On 02/14/2017 08:34 AM, Bruno Haible wrote:
Hello,
Alexey Neyman wrote:
A failure to link with libintl.a statically has been reported on the
crosstool-ng list:
https://github.com/crosstool-ng/crosstool-ng/issues/597
The failure is, as you can see from
[ALL ]
/usr/lib/gcc/x86_64-linux-gnu/4.9/../../../x86_64-linux-gnu/libc.a(dcigettext.o):
In function_nl_find_msg':
[ALL ] (.text+0x2b0): multiple definition of _nl_find_msg'
[ALL ]
/home/builder/crosstool-ng-github/output/arm-cortex-linux-gnueabi/buildtools/lib/libintl.a(dcigettext.o):/home/builder/crosstool-ng-github/output/src/gettext-0.19.8.1/gettext-tools/../gettext-runtime/intl/dcigettext.c:896:
first defined here
a collision between libintl.a and libc.a.

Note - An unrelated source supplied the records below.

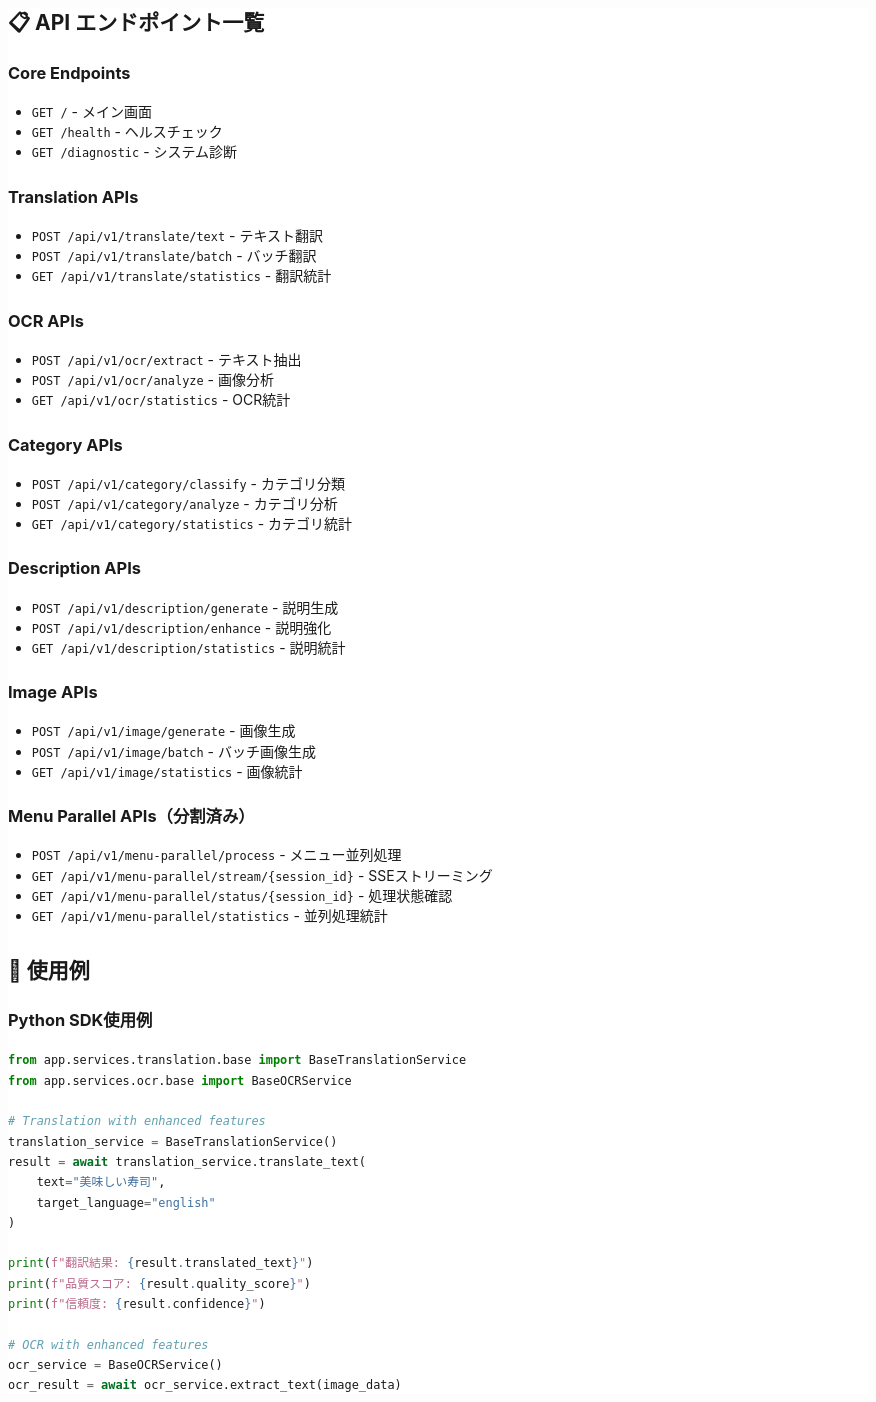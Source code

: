 ## 📋 API エンドポイント一覧

### Core Endpoints
- `GET /` - メイン画面
- `GET /health` - ヘルスチェック
- `GET /diagnostic` - システム診断

### Translation APIs
- `POST /api/v1/translate/text` - テキスト翻訳
- `POST /api/v1/translate/batch` - バッチ翻訳
- `GET /api/v1/translate/statistics` - 翻訳統計

### OCR APIs  
- `POST /api/v1/ocr/extract` - テキスト抽出
- `POST /api/v1/ocr/analyze` - 画像分析
- `GET /api/v1/ocr/statistics` - OCR統計

### Category APIs
- `POST /api/v1/category/classify` - カテゴリ分類
- `POST /api/v1/category/analyze` - カテゴリ分析
- `GET /api/v1/category/statistics` - カテゴリ統計

### Description APIs
- `POST /api/v1/description/generate` - 説明生成
- `POST /api/v1/description/enhance` - 説明強化
- `GET /api/v1/description/statistics` - 説明統計

### Image APIs
- `POST /api/v1/image/generate` - 画像生成
- `POST /api/v1/image/batch` - バッチ画像生成
- `GET /api/v1/image/statistics` - 画像統計

### Menu Parallel APIs（分割済み）
- `POST /api/v1/menu-parallel/process` - メニュー並列処理
- `GET /api/v1/menu-parallel/stream/{session_id}` - SSEストリーミング
- `GET /api/v1/menu-parallel/status/{session_id}` - 処理状態確認
- `GET /api/v1/menu-parallel/statistics` - 並列処理統計

## 🔧 使用例

### Python SDK使用例
```python
from app.services.translation.base import BaseTranslationService
from app.services.ocr.base import BaseOCRService

# Translation with enhanced features
translation_service = BaseTranslationService()
result = await translation_service.translate_text(
    text="美味しい寿司",
    target_language="english"
)

print(f"翻訳結果: {result.translated_text}")
print(f"品質スコア: {result.quality_score}")
print(f"信頼度: {result.confidence}")

# OCR with enhanced features  
ocr_service = BaseOCRService()
ocr_result = await ocr_service.extract_text(image_data)

```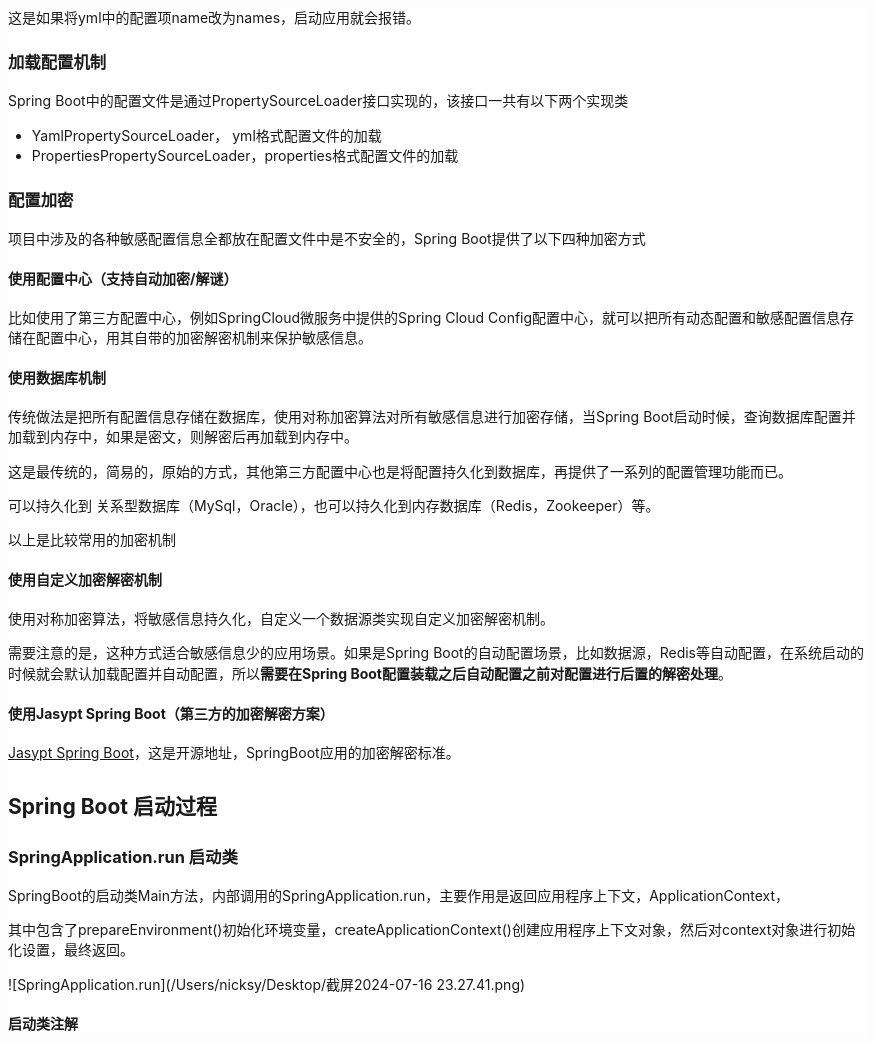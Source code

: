这是如果将yml中的配置项name改为names，启动应用就会报错。

### 加载配置机制

Spring Boot中的配置文件是通过PropertySourceLoader接口实现的，该接口一共有以下两个实现类

- YamlPropertySourceLoader， yml格式配置文件的加载
- PropertiesPropertySourceLoader，properties格式配置文件的加载

### 配置加密

项目中涉及的各种敏感配置信息全都放在配置文件中是不安全的，Spring Boot提供了以下四种加密方式



#### 使用配置中心（支持自动加密/解谜）

比如使用了第三方配置中心，例如SpringCloud微服务中提供的Spring Cloud Config配置中心，就可以把所有动态配置和敏感配置信息存储在配置中心，用其自带的加密解密机制来保护敏感信息。



#### 使用数据库机制

传统做法是把所有配置信息存储在数据库，使用对称加密算法对所有敏感信息进行加密存储，当Spring Boot启动时候，查询数据库配置并加载到内存中，如果是密文，则解密后再加载到内存中。

这是最传统的，简易的，原始的方式，其他第三方配置中心也是将配置持久化到数据库，再提供了一系列的配置管理功能而已。

可以持久化到 关系型数据库（MySql，Oracle），也可以持久化到内存数据库（Redis，Zookeeper）等。

以上是比较常用的加密机制



#### 使用自定义加密解密机制

使用对称加密算法，将敏感信息持久化，自定义一个数据源类实现自定义加密解密机制。

需要注意的是，这种方式适合敏感信息少的应用场景。如果是Spring Boot的自动配置场景，比如数据源，Redis等自动配置，在系统启动的时候就会默认加载配置并自动配置，所以**需要在Spring Boot配置装载之后自动配置之前对配置进行后置的解密处理**。



#### 使用Jasypt Spring Boot（第三方的加密解密方案）

[Jasypt Spring Boot](https://github.com/ulisesbocchio/jasypt-spring-boot)，这是开源地址，SpringBoot应用的加密解密标准。



## Spring Boot 启动过程

### SpringApplication.run 启动类

SpringBoot的启动类Main方法，内部调用的SpringApplication.run，主要作用是返回应用程序上下文，ApplicationContext，

其中包含了prepareEnvironment()初始化环境变量，createApplicationContext()创建应用程序上下文对象，然后对context对象进行初始化设置，最终返回。

![SpringApplication.run](/Users/nicksy/Desktop/截屏2024-07-16 23.27.41.png)

#### 启动类注解
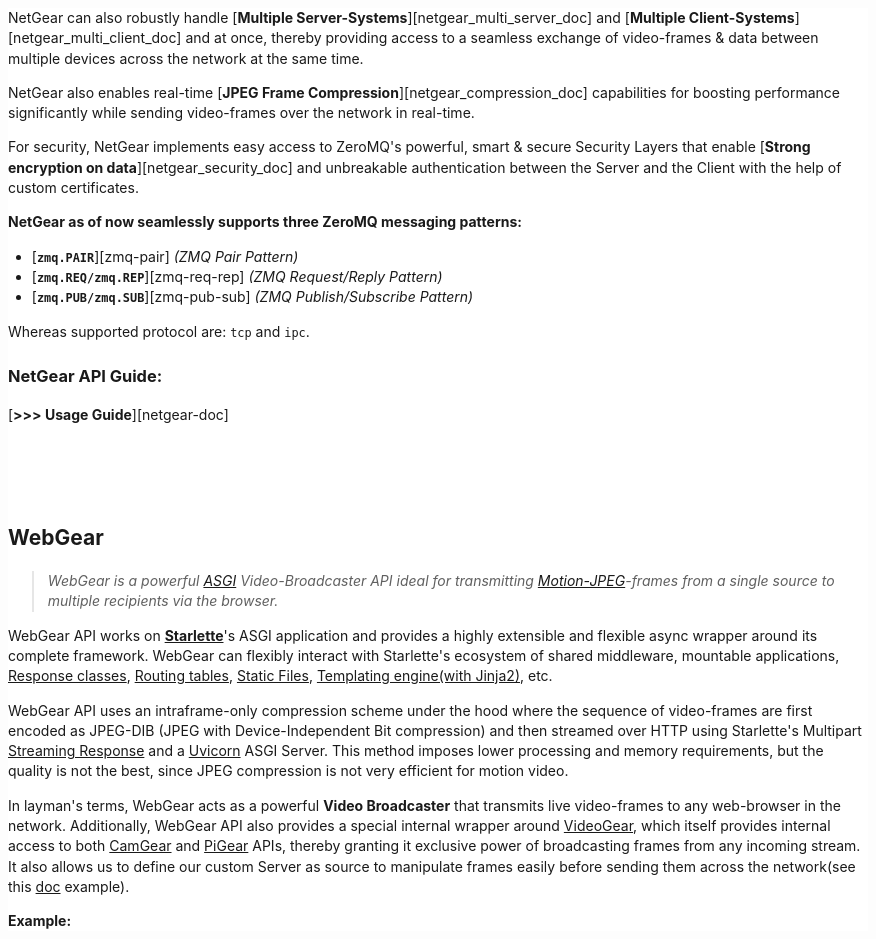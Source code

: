NetGear can also robustly handle [**Multiple Server-Systems**][netgear_multi_server_doc] and [**Multiple Client-Systems**][netgear_multi_client_doc] and at once, thereby providing access to a seamless exchange of video-frames & data between multiple devices across the network at the same time.

NetGear also enables real-time [**JPEG Frame Compression**][netgear_compression_doc] capabilities for boosting performance significantly while sending video-frames over the network in real-time.

For security, NetGear implements easy access to ZeroMQ's powerful, smart & secure Security Layers that enable [**Strong encryption on data**][netgear_security_doc] and unbreakable authentication between the Server and the Client with the help of custom certificates.

**NetGear as of now seamlessly supports three ZeroMQ messaging patterns:**

* [**`zmq.PAIR`**][zmq-pair] _(ZMQ Pair Pattern)_ 
* [**`zmq.REQ/zmq.REP`**][zmq-req-rep] _(ZMQ Request/Reply Pattern)_
* [**`zmq.PUB/zmq.SUB`**][zmq-pub-sub] _(ZMQ Publish/Subscribe Pattern)_

Whereas supported protocol are: `tcp` and `ipc`.

### NetGear API Guide:

[**>>> Usage Guide**][netgear-doc]

&nbsp;

&nbsp;


## WebGear

> *WebGear is a powerful [ASGI](https://asgi.readthedocs.io/en/latest/) Video-Broadcaster API ideal for transmitting [Motion-JPEG](https://en.wikipedia.org/wiki/Motion_JPEG)-frames from a single source to multiple recipients via the browser.*

WebGear API works on [**Starlette**](https://www.starlette.io/)'s ASGI application and provides a highly extensible and flexible async wrapper around its complete framework. WebGear can flexibly interact with Starlette's ecosystem of shared middleware, mountable applications, [Response classes](https://www.starlette.io/responses/), [Routing tables](https://www.starlette.io/routing/), [Static Files](https://www.starlette.io/staticfiles/), [Templating engine(with Jinja2)](https://www.starlette.io/templates/), etc. 

WebGear API uses an intraframe-only compression scheme under the hood where the sequence of video-frames are first encoded as JPEG-DIB (JPEG with Device-Independent Bit compression) and then streamed over HTTP using Starlette's Multipart [Streaming Response](https://www.starlette.io/responses/#streamingresponse) and a [Uvicorn](https://www.uvicorn.org/#quickstart) ASGI Server. This method imposes lower processing and memory requirements, but the quality is not the best, since JPEG compression is not very efficient for motion video.

In layman's terms, WebGear acts as a powerful **Video Broadcaster** that transmits live video-frames to any web-browser in the network. Additionally, WebGear API also provides a special internal wrapper around [VideoGear](#videogear), which itself provides internal access to both [CamGear](#camgear) and [PiGear](#pigear) APIs, thereby granting it exclusive power of broadcasting frames from any incoming stream. It also allows us to define our custom Server as source to manipulate frames easily before sending them across the network(see this [doc][webgear-cs] example).

**Example:**


[kofi]: https://ko-fi.com/W7W8WTYO
[netgear-exm]: https://abhitronix.github.io/vidgear/latest/gears/netgear/overview/#modes-of-operation
[netgear_Async-cs]: https://abhitronix.github.io/vidgear/latest/gears/netgear_async/usage/#using-netgear_async-with-a-custom-sourceopencv
[ss-mode-doc]: https://abhitronix.github.io/vidgear/latest/gears/streamgear/usage/#a-single-source-mode
[rtf-mode-doc]: https://abhitronix.github.io/vidgear/latest/gears/streamgear/usage/#b-real-time-frames-mode
[webgear-cs]: https://abhitronix.github.io/vidgear/latest/gears/webgear/advanced/#using-webgear-with-a-custom-sourceopencv
[webgear_rtc-cs]: https://abhitronix.github.io/vidgear/latest/gears/webgear_rtc/advanced/#using-webgear_rtc-with-a-custom-sourceopencv
[webgear_rtc-mc]: https://abhitronix.github.io/vidgear/latest/gears/webgear_rtc/advanced/#using-webgear_rtc-as-real-time-broadcaster
[docs]: https://abhitronix.github.io/vidgear
[uvloop]: https://github.com/MagicStack/uvloop
[uvloop-ns]: https://github.com/MagicStack/uvloop/issues/14
[flake8]: https://flake8.pycqa.org/en/latest/
[black]: https://github.com/psf/black
[zmq-pull-push]: https://learning-0mq-with-pyzmq.readthedocs.io/en/latest/pyzmq/patterns/pushpull.html#push-pull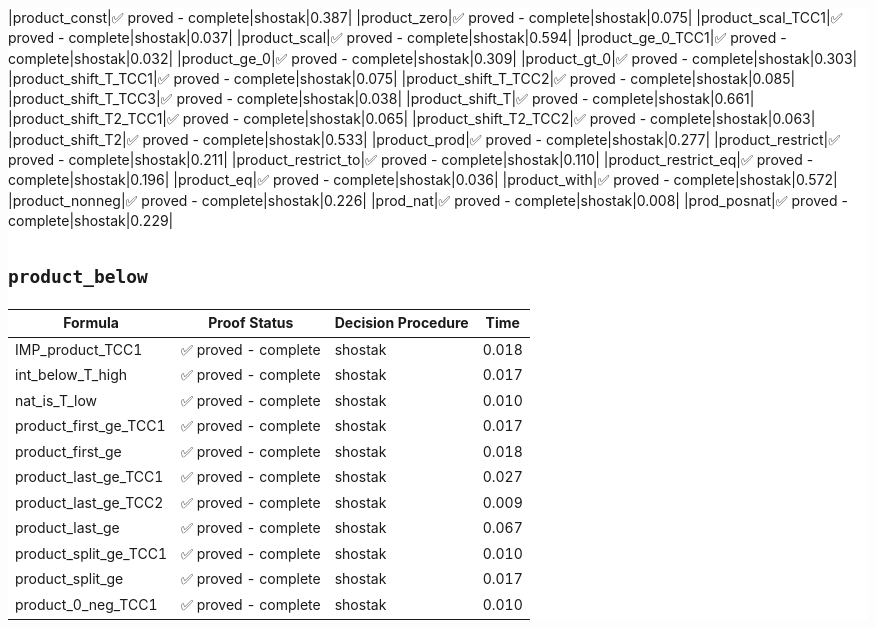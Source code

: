 |product_const|✅ proved - complete|shostak|0.387|
|product_zero|✅ proved - complete|shostak|0.075|
|product_scal_TCC1|✅ proved - complete|shostak|0.037|
|product_scal|✅ proved - complete|shostak|0.594|
|product_ge_0_TCC1|✅ proved - complete|shostak|0.032|
|product_ge_0|✅ proved - complete|shostak|0.309|
|product_gt_0|✅ proved - complete|shostak|0.303|
|product_shift_T_TCC1|✅ proved - complete|shostak|0.075|
|product_shift_T_TCC2|✅ proved - complete|shostak|0.085|
|product_shift_T_TCC3|✅ proved - complete|shostak|0.038|
|product_shift_T|✅ proved - complete|shostak|0.661|
|product_shift_T2_TCC1|✅ proved - complete|shostak|0.065|
|product_shift_T2_TCC2|✅ proved - complete|shostak|0.063|
|product_shift_T2|✅ proved - complete|shostak|0.533|
|product_prod|✅ proved - complete|shostak|0.277|
|product_restrict|✅ proved - complete|shostak|0.211|
|product_restrict_to|✅ proved - complete|shostak|0.110|
|product_restrict_eq|✅ proved - complete|shostak|0.196|
|product_eq|✅ proved - complete|shostak|0.036|
|product_with|✅ proved - complete|shostak|0.572|
|product_nonneg|✅ proved - complete|shostak|0.226|
|prod_nat|✅ proved - complete|shostak|0.008|
|prod_posnat|✅ proved - complete|shostak|0.229|

## `product_below`

| Formula | Proof Status | Decision Procedure | Time |
| ---     | ---          | ---                | ---  |
|IMP_product_TCC1|✅ proved - complete|shostak|0.018|
|int_below_T_high|✅ proved - complete|shostak|0.017|
|nat_is_T_low|✅ proved - complete|shostak|0.010|
|product_first_ge_TCC1|✅ proved - complete|shostak|0.017|
|product_first_ge|✅ proved - complete|shostak|0.018|
|product_last_ge_TCC1|✅ proved - complete|shostak|0.027|
|product_last_ge_TCC2|✅ proved - complete|shostak|0.009|
|product_last_ge|✅ proved - complete|shostak|0.067|
|product_split_ge_TCC1|✅ proved - complete|shostak|0.010|
|product_split_ge|✅ proved - complete|shostak|0.017|
|product_0_neg_TCC1|✅ proved - complete|shostak|0.010|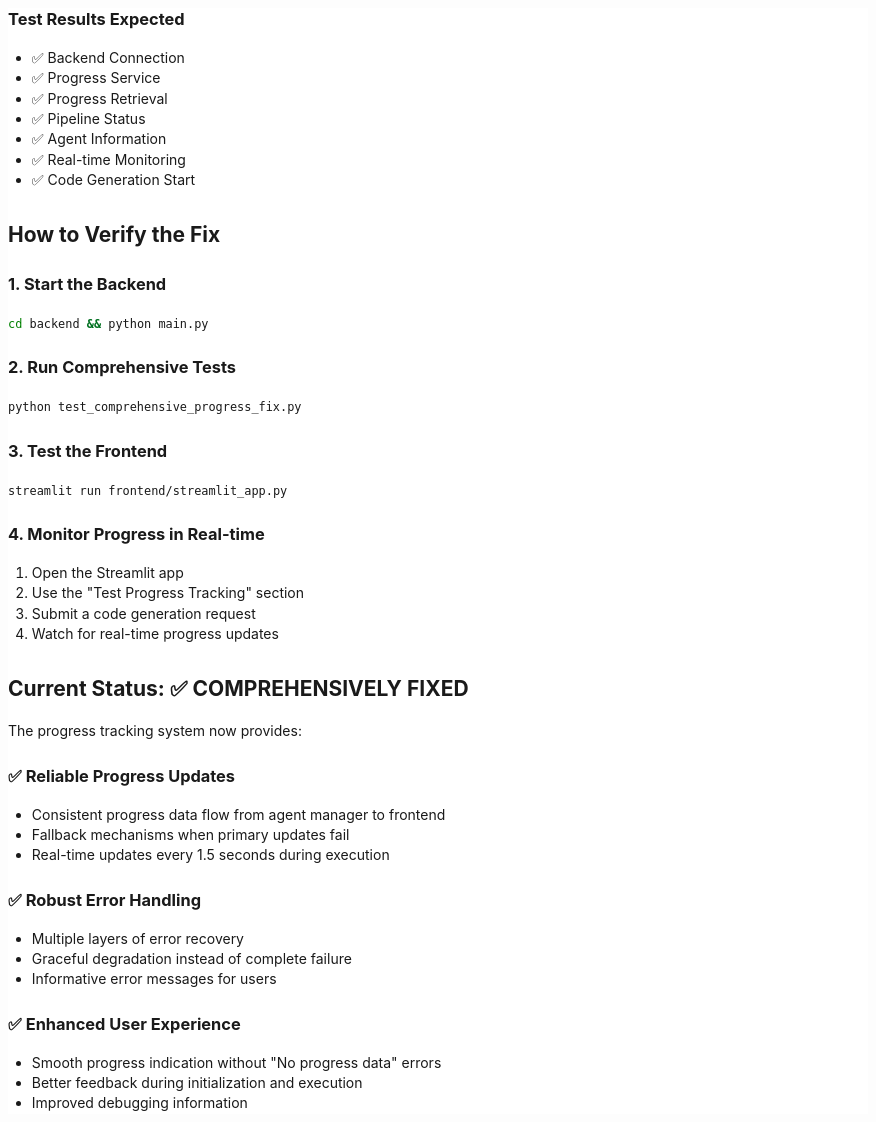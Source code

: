 ### Test Results Expected
- ✅ Backend Connection
- ✅ Progress Service  
- ✅ Progress Retrieval
- ✅ Pipeline Status
- ✅ Agent Information
- ✅ Real-time Monitoring
- ✅ Code Generation Start

## How to Verify the Fix

### 1. Start the Backend
```bash
cd backend && python main.py
```

### 2. Run Comprehensive Tests
```bash
python test_comprehensive_progress_fix.py
```

### 3. Test the Frontend
```bash
streamlit run frontend/streamlit_app.py
```

### 4. Monitor Progress in Real-time
1. Open the Streamlit app
2. Use the "Test Progress Tracking" section
3. Submit a code generation request
4. Watch for real-time progress updates

## Current Status: ✅ COMPREHENSIVELY FIXED

The progress tracking system now provides:

### ✅ **Reliable Progress Updates**
- Consistent progress data flow from agent manager to frontend
- Fallback mechanisms when primary updates fail
- Real-time updates every 1.5 seconds during execution

### ✅ **Robust Error Handling**
- Multiple layers of error recovery
- Graceful degradation instead of complete failure
- Informative error messages for users

### ✅ **Enhanced User Experience**
- Smooth progress indication without "No progress data" errors
- Better feedback during initialization and execution
- Improved debugging information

The host triple 'x86_64-linux-gnu' indicates that it's a glibc system.
On glibc systems, you don't need libintl.a - it's all contained in glibc.
Ok, I'll disable building gettext for glibc hosts. Right now it is the
same process for all systems that includes gettext.
The reason is again, multiple definitions of several symbols. libintl
was configured with:
--enable-static
--disable-shared
--disable-java
--disable-native-java
--disable-csharp
--without-emacs
--disable-openmp
--with-included-libxml
--with-included-gettext
--with-included-glib
--with-included-libcroco
--with-included-libunistring
--with-libncurses-prefix=/..../
--with-libiconv-prefix=/..../
--without-libpth-prefix
"./configure --help" says:
--with-included-gettext use the GNU gettext library included here
This is the option that causes the collision.
Patch attached.
Rejected. Use of --with-included-gettext on glibc systems is unsupported
because it makes no sense.
Btw, I find the idea of compiling statically, even for an embedded system,
outdated. We have seen large-scale internet damage recently due to security
flaws in IoT devices. The conclusion is clear: Even small devices, even IoT
devices, should have a mechanism to pull in security fixes. Deploying a
security fix is much easier on a system with shared libraries - if everything
is statically linked, you have to rebuild the entire system in order to
deploy a CVE fix.
Just to clarify, ct-ng is not building "an entire system", it builds
just the toolchain (gcc, binutils + a few extras) and the distribution
of that toolchain, at least to some people, is easier if statically
compiled. The target of that toolchain may just as well support dynamic
libraries, depending on the configuration.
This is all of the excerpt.